Verifying Debian ISOs downloaded from the web

Posted on 2016-04-14

Recently one of the popular GNU/Linux distro called “Linux Mint” had its ISO installer images compromised. A joe user who downloaded the image and installed the system, thinking “any GNU/Linux system must be secure than windows” would have paid the price! The joe user can be me on a busy day when I badly want a Unix system going to get some work done. It could be anyone. This situation can be easily avoided.

Any public software downloads should be verified. When you install a package, it is verified for hashes by the package manager. But hashes themselves are not enough. The package manager also verifies the signature of the Package metadata which is signed by GPG keys. Unless these keys are verified, one is in an illusion of security. Some of the distros like Debian takes these things very seriously. Some don’t.

What about the ISOs you download for the installation of GNU/Linux?

Debian has a Verify page which is very cryptic and assumes that the user knows how to use GPG. In practice, verification is really easy.

Suppose you downloaded the Debian ‘testing’ weekly image. The above page gives the public key of the weekly image as 09EA8AC3. First thing is to download the public keys in your key ring.
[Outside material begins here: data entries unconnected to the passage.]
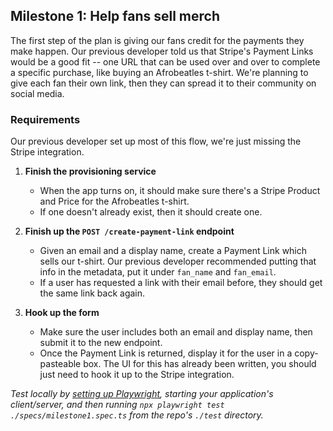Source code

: ## Milestone 1: Help fans sell merch

The first step of the plan is giving our fans credit for the payments they make happen.  Our previous developer told us that Stripe's Payment Links would be a good fit -- one URL that can be used over and over to complete a specific purchase, like buying an Afrobeatles t-shirt.  We're planning to give each fan their own link, then they can spread it to their community on social media.

### Requirements

Our previous developer set up most of this flow, we're just missing the Stripe integration.

1. **Finish the provisioning service**
    - When the app turns on, it should make sure there's a Stripe Product and Price for the Afrobeatles t-shirt.  
    - If one doesn't already exist, then it should create one.

2. **Finish up the `POST /create-payment-link` endpoint**
    - Given an email and a display name, create a Payment Link which sells our t-shirt.  Our previous developer recommended putting that info in the metadata, put it under `fan_name` and `fan_email`.
    - If a user has requested a link with their email before, they should get the same link back again.
    
3. **Hook up the form**
    - Make sure the user includes both an email and display name, then submit it to the new endpoint.
    - Once the Payment Link is returned, display it for the user in a copy-pasteable box.  The UI for this has already been written, you should just need to hook it up to the Stripe integration.


_Test locally by [setting up Playwright](../test/README.md), starting your application's client/server, and then running `npx playwright test ./specs/milestone1.spec.ts` from the repo's `./test` directory._
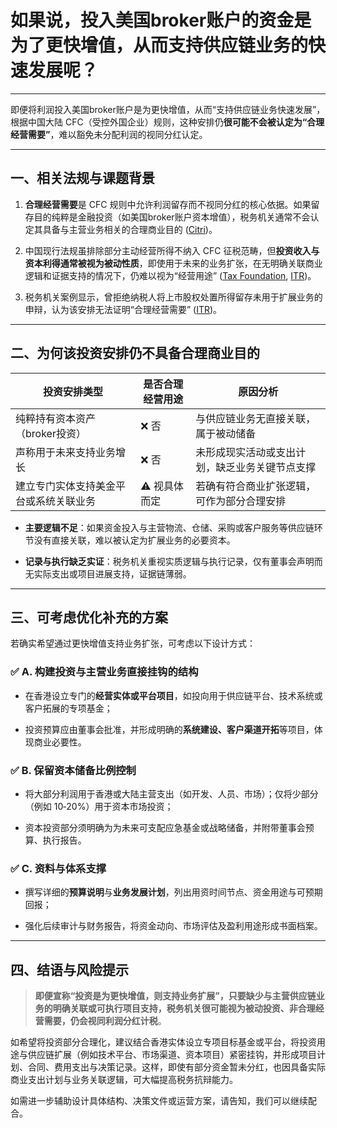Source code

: # 如果说，投入美国broker账户的资金是为了更快增值，从而支持供应链业务的快速发展呢？

---

即便将利润投入美国broker账户是为更快增值，从而“支持供应链业务快速发展”，根据中国大陆 CFC（受控外国企业）规则，这种安排仍**很可能不会被认定为“合理经营需要”**，难以豁免未分配利润的视同分红认定。

---

## 一、相关法规与课题背景

1. **合理经营需要**是 CFC 规则中允许利润留存而不视同分红的核心依据。如果留存目的纯粹是金融投资（如美国broker账户资本增值），税务机关通常不会认定其具备与主营业务相关的合理商业目的 ([Citri](https://www.citri.org.cn/research/resereport/202105/t20210526_1118096.html?utm_source=chatgpt.com "受控外国公司税制的最新发展与经验借鉴 - 中国国际税收研究会"))。
    
2. 中国现行法规虽排除部分主动经营所得不纳入 CFC 征税范畴，但**投资收入与资本利得通常被视为被动性质**，即使用于未来的业务扩张，在无明确关联商业逻辑和证据支持的情况下，仍难以视为“经营用途” ([Tax Foundation](https://taxfoundation.org/blog/china-cfc-rules/?utm_source=chatgpt.com "China CFC Rules | China Controlled Foreign Corporation Rules"), [ITR](https://www.internationaltaxreview.com/article/2a690pit0ou02mmjt9fk0/china-after-beps-for-now?utm_source=chatgpt.com "China after BEPS, for now… | International Tax Review"))。
    
3. 税务机关案例显示，曾拒绝纳税人将上市股权处置所得留存未用于扩展业务的申辩，认为该安排无法证明“合理经营需要” ([ITR](https://www.internationaltaxreview.com/article/2a690pit0ou02mmjt9fk0/china-after-beps-for-now?utm_source=chatgpt.com "China after BEPS, for now… | International Tax Review"))。
    

---

## 二、为何该投资安排仍不具备合理商业目的

|投资安排类型|是否合理经营用途|原因分析|
|---|---|---|
|纯粹持有资本资产（broker投资）|❌ 否|与供应链业务无直接关联，属于被动储备|
|声称用于未来支持业务增长|❌ 否|未形成现实活动或支出计划，缺乏业务关键节点支撑|
|建立专门实体支持美金平台或系统关联业务|⚠️ 视具体而定|若确有符合商业扩张逻辑，可作为部分合理安排|

- **主要逻辑不足**：如果资金投入与主营物流、仓储、采购或客户服务等供应链环节没有直接关联，难以被认定为扩展业务的必要资本。
    
- **记录与执行缺乏实证**：税务机关重视实质逻辑与执行记录，仅有董事会声明而无实际支出或项目进展支持，证据链薄弱。
    

---

## 三、可考虑优化补充的方案

若确实希望通过更快增值支持业务扩张，可考虑以下设计方式：

### ✅ A. 构建投资与主营业务直接挂钩的结构

- 在香港设立专门的**经营实体或平台项目**，如投向用于供应链平台、技术系统或客户拓展的专项基金；
    
- 投资预算应由董事会批准，并形成明确的**系统建设、客户渠道开拓**等项目，体现商业必要性。
    

### ✅ B. 保留资本储备比例控制

- 将大部分利润用于香港或大陆主营支出（如开发、人员、市场）；仅将少部分（例如 10‑20%）用于资本市场投资；
    
- 资本投资部分须明确为为未来可支配应急基金或战略储备，并附带董事会预算、执行报告。
    

### ✅ C. 资料与体系支撑

- 撰写详细的**预算说明**与**业务发展计划**，列出用资时间节点、资金用途与可预期回报；
    
- 强化后续审计与财务报告，将资金动向、市场评估及盈利用途形成书面档案。
    

---

## 四、结语与风险提示

> **即便宣称“投资是为更快增值，则支持业务扩展”，只要缺少与主营供应链业务的明确关联或可执行项目支持，税务机关很可能视为被动投资、非合理经营需要，仍会视同利润分红计税**。

如希望将投资部分合理化，建议结合香港实体设立专项目标基金或平台，将投资用途与供应链扩展（例如技术平台、市场渠道、资本项目）紧密挂钩，并形成项目计划、合同、费用支出与决策记录。这样，即使有部分资金暂未分红，也因具备实际商业支出计划与业务关联逻辑，可大幅提高税务抗辩能力。

如需进一步辅助设计具体结构、决策文件或运营方案，请告知，我们可以继续配合。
$ gpg --recv-keys 09EA8AC3 --keyserver

This produces the output:

gpg: "--keyserver" not a key ID: skipping
gpg: "" not a key ID: skipping
gpg: requesting key 09EA8AC3 from hkp server
gpg: key 09EA8AC3: "Debian Testing CDs Automatic Signing Key <>" not changed
gpg: Total number processed: 1
gpg:              unchanged: 1

Now, download the files SHA256SUMS and SHA256SUMS.gpg and do:

$ gpg --verify SHA256SUMS.sign SHA256SUMS

… and this produces the following output:

gpg: Signature made Monday 11 April 2016 12:43:13 PM IST using RSA key ID 09EA8AC3
gpg: Good signature from "Debian Testing CDs Automatic Signing Key <>"
gpg: WARNING: This key is not certified with a trusted signature!
gpg:          There is no indication that the signature belongs to the owner.
Primary key fingerprint: F41D 3034 2F35 4669 5F65  C669 4246 8F40 09EA 8AC3

Now, carefully read and make sure the fingerprint match the one given in the above page.

This verifies that the signature corresponds to the supplied plain text file. Now we are sure that the SHA256SUMS file has really come from the Debian project and one can verify the sha256sum of the file downloaded and see if it matches the one that corresponds to the file in the SHA256SUMS file.